Historical Trends in Bitcoin Dominance

In the early years of the cryptocurrency market, Bitcoin held a commanding position. From 2013 to 2016, daily Bitcoin dominance averaged between 82.6% and 95% per year, reaching a high of 99.1% during this nascent period. The market was essentially a Bitcoin-only environment, with altcoins accounting for a negligible fraction of capital.

The launch of Ethereum and the subsequent ICO boom in 2017 marked a turning point. Bitcoin's dominance dropped below 40% that year, ending 2017 at 42%. This represented a 53.65% decline from 2016 levels and signaled the first large-scale challenge to Bitcoin's market leadership.

Since 2023, Bitcoin dominance has shown signs of recovery, with annual averages rising from 45.6% in 2023 to 51.9% in 2024 and 59.3% in 2025. However, the current level of 58.1% remains well below the market share it held during its early years.

Ethereum and Altcoin Performance

Ethereum's rise was a primary driver of Bitcoin's initial decline, but its own dominance has since weakened. After reaching a peak of 31% during the 2017 cycle, Ethereum's dominance fell to 9.1% in 2026. This decline contrasts with the broader altcoin market, which currently holds a 32.8% share of the total crypto market capitalization.

The fragmentation of the market is evident in decentralized finance (DeFi) metrics.

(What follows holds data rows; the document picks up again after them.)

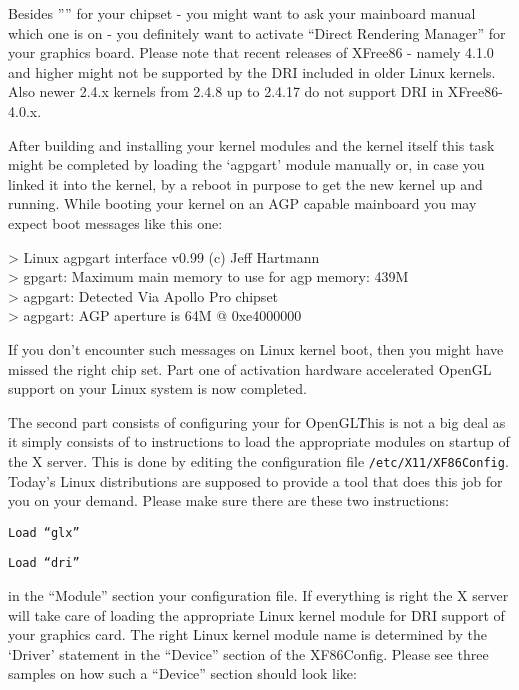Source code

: Besides '''' for your chipset - you might want to ask
your mainboard manual which one is on - you definitely want to activate
``Direct Rendering Manager'' for your graphics board. Please note that
recent releases of XFree86 - namely 4.1.0 and higher might not be supported
by the DRI included in older Linux kernels. Also newer 2.4.x kernels from
2.4.8 up to 2.4.17 do not support DRI in XFree86-4.0.x.

After building and installing your kernel modules and the kernel itself this
task might be completed by loading the `agpgart' module manually or, in case
you linked it into the kernel, by a reboot in purpose to get the new kernel
up and running. While booting your kernel on an AGP capable mainboard you
may expect boot messages like this one:
\medskip

\begin{ttfamily}
\noindent
> Linux agpgart interface v0.99 (c) Jeff Hartmann\\
> gpgart: Maximum main memory to use for agp memory: 439M\\
> agpgart: Detected Via Apollo Pro chipset\\
> agpgart: AGP aperture is 64M @ 0xe4000000
\end{ttfamily}
\medskip

If you don't encounter such messages on Linux kernel boot, then you might
have missed the right chip set. Part one of activation hardware accelerated OpenGL support on your Linux system is now completed.

The second part consists of configuring your  for OpenGL\. This is
not a big deal as it simply consists of to instructions to load the
appropriate modules on startup of the X server.
This is done by editing the configuration file \texttt{/etc/X11/XF86Config}. Today's
Linux distributions are supposed to provide a tool that does this job for
you on your demand. Please make sure there are these two instructions:
\medskip


 \texttt{Load ``glx''}
 
 \texttt{Load ``dri''}
\medskip

\noindent
in the ``Module'' section your  configuration file. If everything is
right the X server will take care of loading the appropriate Linux kernel
module for DRI support of your graphics card. The right Linux kernel module
name is determined by the `Driver' statement in the ``Device'' section of the
XF86Config. Please see three samples on how such a ``Device'' section should
look like:
\medskip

Ethereum holds approximately $55.6 billion in total value locked (TVL), capturing roughly 68% of the $94 billion global DeFi market as of April 2026. However, trading activity has shifted elsewhere. In April 2026, Solana's weekly decentralized exchange (DEX) volume of $11.49 billion outpaced Ethereum's $7.62 billion.

Metric Value
Bitcoin Dominance (Current) 58.1%
Ethereum Dominance (2026) 9.1%
Altcoin Dominance (Current) 32.8%
Ethereum DeFi TVL $55.6 billion
Global DeFi TVL $94 billion
Solana Weekly DEX Volume (April 2026) $11.49 billion
Ethereum Weekly DEX Volume (April 2026) $7.62 billion

Market Implications

The decline in Bitcoin dominance historically precedes "altcoin season," a period when capital rotates into alternative assets. However, the current cycle presents a different dynamic due to Ethereum's weakened position. Ethereum ETFs have recorded a negative flow of $413 million year-to-date in 2026, indicating institutional caution.

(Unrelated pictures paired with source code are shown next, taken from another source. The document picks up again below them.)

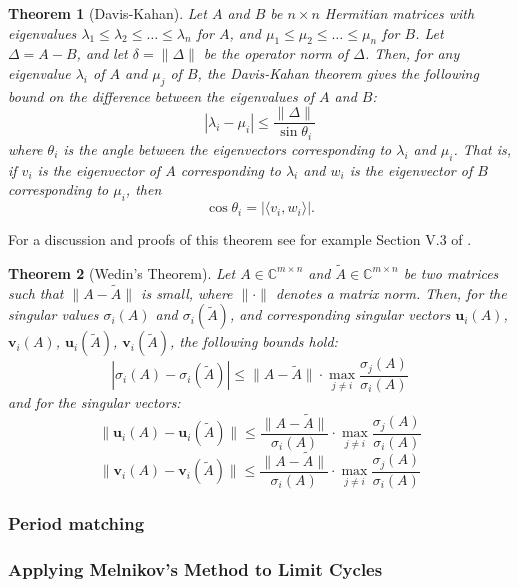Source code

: \documentclass{article}
\newtheorem{theorem}{Theorem}
\theoremstyle{definition}
\theoremstyle{remark}
\newcounter{ct}
\begin{document}
\begin{theorem}[Davis-Kahan]
Let \( A \) and \( B \) be \( n \times n \) Hermitian matrices with eigenvalues \( \lambda_1 \leq \lambda_2 \leq \dots \leq \lambda_n \) for \( A \), and \( \mu_1 \leq \mu_2 \leq \dots \leq \mu_n \) for \( B \). Let \( \Delta = A - B \), and let \( \delta = \| \Delta \| \) be the operator norm of \( \Delta \). Then, for any eigenvalue \( \lambda_i \) of \( A \) and \( \mu_j \) of \( B \), the Davis-Kahan theorem gives the following bound on the difference between the eigenvalues of \( A \) and \( B \):
\[
|\lambda_i - \mu_i| \leq \frac{\| \Delta \|}{\sin \theta_i}
\]
where \( \theta_i \) is the angle between the eigenvectors corresponding to \( \lambda_i \) and \( \mu_i \). That is, if \( v_i \) is the eigenvector of \( A \) corresponding to \( \lambda_i \) and \( w_i \) is the eigenvector of \( B \) corresponding to \( \mu_i \), then
\[
\cos \theta_i = | \langle v_i, w_i \rangle |.
\]
\end{theorem}

For a discussion and proofs of this theorem see for example Section V.3 of \citet{stewart1990matrix}.


\begin{theorem}[Wedin's Theorem]
Let \( A \in \mathbb{C}^{m \times n} \) and \( \tilde{A} \in \mathbb{C}^{m \times n} \) be two matrices such that \( \| A - \tilde{A} \| \) is small, where \( \| \cdot \| \) denotes a matrix norm. Then, for the singular values \( \sigma_i(A) \) and \( \sigma_i(\tilde{A}) \), and corresponding singular vectors \( \mathbf{u}_i(A) \), \( \mathbf{v}_i(A) \), \( \mathbf{u}_i(\tilde{A}) \), \( \mathbf{v}_i(\tilde{A}) \), the following bounds hold:
\[
\left| \sigma_i(A) - \sigma_i(\tilde{A}) \right| \leq \| A - \tilde{A} \| \cdot \max_{j \neq i} \frac{\sigma_j(A)}{\sigma_i(A)}
\]
and for the singular vectors:
\[
\| \mathbf{u}_i(A) - \mathbf{u}_i(\tilde{A}) \| \leq \frac{\| A - \tilde{A} \|}{\sigma_i(A)} \cdot \max_{j \neq i} \frac{\sigma_j(A)}{\sigma_i(A)}
\]
\[
\| \mathbf{v}_i(A) - \mathbf{v}_i(\tilde{A}) \| \leq \frac{\| A - \tilde{A} \|}{\sigma_i(A)} \cdot \max_{j \neq i} \frac{\sigma_j(A)}{\sigma_i(A)}
\]
\end{theorem}



\subsubsection{Period matching}
\subsubsection{Applying Melnikov’s Method to Limit Cycles}
\end{document}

If Bitcoin dominance continues to fall, capital rotation may bypass Ethereum to a greater extent than in previous cycles. Instead, flows are likely to target Solana, emerging Layer 1 blockchains, and other high-momentum altcoins. The market has evolved from a Bitcoin-centric environment to a diverse ecosystem where capital is distributed across hundreds of competing assets.

Can Solana maintain its lead in DEX trading volume over Ethereum, or will Ethereum's superior TVL eventually translate back into higher transaction activity?

Will the introduction of spot Bitcoin and Ethereum ETFs accelerate the decline of Bitcoin dominance by institutionalizing capital rotation into altcoins?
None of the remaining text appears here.